Si les mouvements précédents ont échoué, c'est avant tout parce que l'armée arabe a écrasé la rue arabe. Quel que soit le courage des insurgés, face à des mitrailleuses maniées par des gens décidés à s'en servir, on peut que se rendre ou mourir.

La dimension de l'image que l'on peut avoir (le monde vous regarde) ainsi que l'influence des idées de l'extérieur ont pu jouer un rôle important dans le comportement nouveau de l'armée arabe dans le cas de la Tunisie. Et les idées de l'extérieur rentrent bien plus facilement par Internet que par la presse écrite. Les gradés et la troupe tunisienne savaient tout ce qu'il y avait à savoir sur la corruption du pouvoir. Les civils qu'ils connaissaient aussi. Tout ça a pu jouer un rôle.

Fr. a dit…

Ce n'est pas mon domaine de spécialité, mais en décomposant le problème, on arrive à trois réponses distinctes à ta question :

1. Il existe déjà des modèles très efficaces pour prédire l'utilisation de la violence politique systématique. Ces modèles utilisent les inégalités de richesse et le type de ressources économiques disponibles dans le pays : en gros, la violence émerge des économies agrariennes fortement inégales.

Ces modèles se passent des réseaux sociaux pour expliquer les soulèvements, même s'ils utilisent d'autres variables pour déterminer le type de violence (guerre civile, guerilla, révolution, etc.). Personnellement, je conserve donc l'hypothèse nulle à ce stade : Twitter et Facebook ne causent pas de révolte politique.

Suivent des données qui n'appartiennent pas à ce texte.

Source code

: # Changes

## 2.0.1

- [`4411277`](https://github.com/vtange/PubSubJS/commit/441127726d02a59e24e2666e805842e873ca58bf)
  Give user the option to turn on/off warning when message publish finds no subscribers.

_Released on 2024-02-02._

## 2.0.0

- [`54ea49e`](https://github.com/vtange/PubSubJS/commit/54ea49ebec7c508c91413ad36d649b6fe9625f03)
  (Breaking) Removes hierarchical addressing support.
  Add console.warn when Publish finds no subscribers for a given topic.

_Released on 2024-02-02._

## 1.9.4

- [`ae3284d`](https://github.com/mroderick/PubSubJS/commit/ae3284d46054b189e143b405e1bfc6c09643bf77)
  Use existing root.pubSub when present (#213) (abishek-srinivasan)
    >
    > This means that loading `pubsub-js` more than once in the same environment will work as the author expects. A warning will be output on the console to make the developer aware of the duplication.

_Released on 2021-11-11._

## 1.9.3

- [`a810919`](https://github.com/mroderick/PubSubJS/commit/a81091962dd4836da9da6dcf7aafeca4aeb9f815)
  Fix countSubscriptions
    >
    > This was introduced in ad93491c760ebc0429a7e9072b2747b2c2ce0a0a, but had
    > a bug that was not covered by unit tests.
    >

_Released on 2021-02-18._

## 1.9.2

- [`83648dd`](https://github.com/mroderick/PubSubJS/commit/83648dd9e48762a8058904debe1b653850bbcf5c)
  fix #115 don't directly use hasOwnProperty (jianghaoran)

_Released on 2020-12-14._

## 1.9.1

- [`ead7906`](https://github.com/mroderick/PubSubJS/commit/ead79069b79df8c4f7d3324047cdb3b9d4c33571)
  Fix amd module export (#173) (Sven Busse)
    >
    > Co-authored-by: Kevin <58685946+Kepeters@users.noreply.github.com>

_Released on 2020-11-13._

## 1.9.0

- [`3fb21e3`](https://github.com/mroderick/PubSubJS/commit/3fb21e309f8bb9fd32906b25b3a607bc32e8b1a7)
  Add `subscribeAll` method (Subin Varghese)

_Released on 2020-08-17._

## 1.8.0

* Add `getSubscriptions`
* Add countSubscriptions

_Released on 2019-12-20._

2. Le phénomène ne s'arrête pas là : des effets d'imitation sont observables. Je ne connais pas les différences entre les modèles (contagion, émulation, mimétisme…), mais il est évident que les communications jouent un rôle dans tout processus de diffusion ou d'apprentissage.

À ce stade, on peut raisonnablement s'attendre à ce que les réseaux sociaux jouent un rôle identique aux autres médias parmi les populations qu'ils touchent, et ces populations sont réduites : 20% en moyenne dans les pays développés, 25% environ en Tunisie (utilisateurs/population). Le facteur va donc varier selon la population impliquée (révolte étudiante ou populaire), mais il serait absurde de l'estimer nul par défaut.

3. Le phénomène, enfin, va jusqu'à son terme : échec ou non du soulèvement. La capacité de mobilisation passe par les réseaux de communication, sans remplacer l'action elle-même. Cette donnée est insensible à la nature des informations neutres transitant sur ces mêmes réseaux.

À partir de là, il devient difficile de ne pas attribuer un rôle aux réseaux sociaux. Affirmer que Twitter pourrait nuire à la mobilisation politique devient à peu près aussi ridicule que d'affirmer que les communications radio ont nui à la libération de la France parce que les radios parisiennes diffusaient de la musette pendant le D-Day. Ce qui peut compter, c'est la propagande du régime menacé, mais l'exemple de Radio Paris laisse présumer que la propagande crée probablement autant de soutiens que de défections (c'est en tout cas l'hypothèse initiale).

Il y a une nuance : l'argument de Gladwell évoque un effet négatif des informations neutre, un “effet Debord-Huxley” sur le lissage des mentalités et le brainwashing par le LOL. L'argument me semble absurde pour plusieurs raisons, dont la principale reste le capital humain : les mouvements économiques ont élevé le niveau d'éducation au-delà du seuil où la pauvreté et la servitude peuvent apparaître naturelles à une large fraction de la population.

Fr. a dit…

Add. More here.

Fr. a dit…

Add. Une bonne illustration de tout ça (j'arrête là).

Phersv a dit…

Ce qui est bien dans les blogs est que les commentaires peuvent être meilleurs que les posts.

Oui, le simple fait que les gouvernements soient si soucieux de couper ces connexions est quand même un bon argument pour dire que ces réseaux n'ont pas un rôle nul.

Ah, Fr., il faut que tu fasse breveter les expressions " “effet Debord-Huxley” sur le lissage des mentalités et le brainwashing par le LOL".

Phersv a dit…

La sociologue Zeynep Tufekci donne aussi quelques arguments en faveur du rôle effectif des réseaux sociaux.